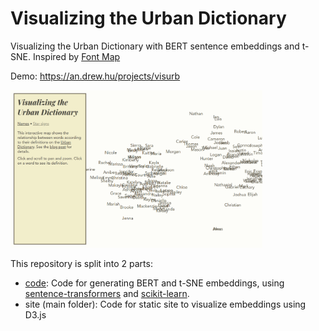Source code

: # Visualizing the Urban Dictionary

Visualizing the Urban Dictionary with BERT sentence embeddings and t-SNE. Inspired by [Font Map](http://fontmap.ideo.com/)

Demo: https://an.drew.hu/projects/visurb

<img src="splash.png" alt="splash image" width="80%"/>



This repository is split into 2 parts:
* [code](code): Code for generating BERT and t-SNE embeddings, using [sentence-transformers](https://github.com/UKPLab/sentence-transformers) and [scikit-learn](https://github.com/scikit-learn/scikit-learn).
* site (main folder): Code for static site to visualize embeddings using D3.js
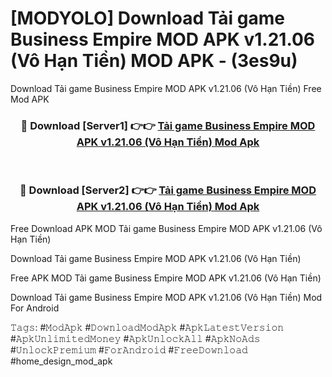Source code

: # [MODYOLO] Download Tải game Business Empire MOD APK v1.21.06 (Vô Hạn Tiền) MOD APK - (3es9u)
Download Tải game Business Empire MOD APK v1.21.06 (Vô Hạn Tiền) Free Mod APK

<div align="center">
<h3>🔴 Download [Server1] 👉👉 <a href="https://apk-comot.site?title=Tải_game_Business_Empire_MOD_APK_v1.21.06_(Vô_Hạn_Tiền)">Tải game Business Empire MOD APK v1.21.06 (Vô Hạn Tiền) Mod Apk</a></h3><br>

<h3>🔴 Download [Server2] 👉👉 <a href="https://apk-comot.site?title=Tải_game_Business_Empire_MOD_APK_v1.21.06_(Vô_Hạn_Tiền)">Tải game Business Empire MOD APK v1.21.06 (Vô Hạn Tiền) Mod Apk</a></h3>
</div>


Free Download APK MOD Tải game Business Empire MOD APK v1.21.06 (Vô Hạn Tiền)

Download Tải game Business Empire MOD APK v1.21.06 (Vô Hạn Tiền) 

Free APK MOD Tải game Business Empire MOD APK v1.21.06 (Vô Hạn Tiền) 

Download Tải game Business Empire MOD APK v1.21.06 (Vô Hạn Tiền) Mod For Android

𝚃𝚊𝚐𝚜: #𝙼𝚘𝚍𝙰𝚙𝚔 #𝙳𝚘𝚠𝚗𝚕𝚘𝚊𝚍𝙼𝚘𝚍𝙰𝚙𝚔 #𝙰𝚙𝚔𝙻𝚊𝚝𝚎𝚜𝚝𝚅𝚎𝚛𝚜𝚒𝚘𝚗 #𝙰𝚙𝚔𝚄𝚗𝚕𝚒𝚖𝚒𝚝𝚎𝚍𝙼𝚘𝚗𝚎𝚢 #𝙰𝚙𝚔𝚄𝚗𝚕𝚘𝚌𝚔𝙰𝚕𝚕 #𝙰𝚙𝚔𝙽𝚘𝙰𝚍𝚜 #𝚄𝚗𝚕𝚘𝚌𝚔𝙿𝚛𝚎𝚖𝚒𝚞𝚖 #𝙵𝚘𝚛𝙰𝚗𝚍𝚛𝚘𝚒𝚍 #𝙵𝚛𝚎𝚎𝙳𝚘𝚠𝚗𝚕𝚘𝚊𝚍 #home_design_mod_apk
+++
» Description of the task:
Every line above needs to be written out again as it stands. Pictures do not belong in the copy.

» Result of this task:
Source code

: # Visualizing the Urban Dictionary

Visualizing the Urban Dictionary with BERT sentence embeddings and t-SNE. Inspired by [Font Map](http://fontmap.ideo.com/)

Demo: https://an.drew.hu/projects/visurb

<img src="splash.png" alt="splash image" width="80%"/>



This repository is split into 2 parts:
* [code](code): Code for generating BERT and t-SNE embeddings, using [sentence-transformers](https://github.com/UKPLab/sentence-transformers) and [scikit-learn](https://github.com/scikit-learn/scikit-learn).
* site (main folder): Code for static site to visualize embeddings using D3.js
Source code

: # [MODYOLO] Download Tải game Business Empire MOD APK v1.21.06 (Vô Hạn Tiền) MOD APK - (3es9u)
Download Tải game Business Empire MOD APK v1.21.06 (Vô Hạn Tiền) Free Mod APK

<div align="center">
<h3>🔴 Download [Server1] 👉👉 <a href="https://apk-comot.site?title=Tải_game_Business_Empire_MOD_APK_v1.21.06_(Vô_Hạn_Tiền)">Tải game Business Empire MOD APK v1.21.06 (Vô Hạn Tiền) Mod Apk</a></h3><br>

<h3>🔴 Download [Server2] 👉👉 <a href="https://apk-comot.site?title=Tải_game_Business_Empire_MOD_APK_v1.21.06_(Vô_Hạn_Tiền)">Tải game Business Empire MOD APK v1.21.06 (Vô Hạn Tiền) Mod Apk</a></h3>
</div>


Free Download APK MOD Tải game Business Empire MOD APK v1.21.06 (Vô Hạn Tiền)

Download Tải game Business Empire MOD APK v1.21.06 (Vô Hạn Tiền) 

Free APK MOD Tải game Business Empire MOD APK v1.21.06 (Vô Hạn Tiền) 

Download Tải game Business Empire MOD APK v1.21.06 (Vô Hạn Tiền) Mod For Android

𝚃𝚊𝚐𝚜: #𝙼𝚘𝚍𝙰𝚙𝚔 #𝙳𝚘𝚠𝚗𝚕𝚘𝚊𝚍𝙼𝚘𝚍𝙰𝚙𝚔 #𝙰𝚙𝚔𝙻𝚊𝚝𝚎𝚜𝚝𝚅𝚎𝚛𝚜𝚒𝚘𝚗 #𝙰𝚙𝚔𝚄𝚗𝚕𝚒𝚖𝚒𝚝𝚎𝚍𝙼𝚘𝚗𝚎𝚢 #𝙰𝚙𝚔𝚄𝚗𝚕𝚘𝚌𝚔𝙰𝚕𝚕 #𝙰𝚙𝚔𝙽𝚘𝙰𝚍𝚜 #𝚄𝚗𝚕𝚘𝚌𝚔𝙿𝚛𝚎𝚖𝚒𝚞𝚖 #𝙵𝚘𝚛𝙰𝚗𝚍𝚛𝚘𝚒𝚍 #𝙵𝚛𝚎𝚎𝙳𝚘𝚠𝚗𝚕𝚘𝚊𝚍 #home_design_mod_apk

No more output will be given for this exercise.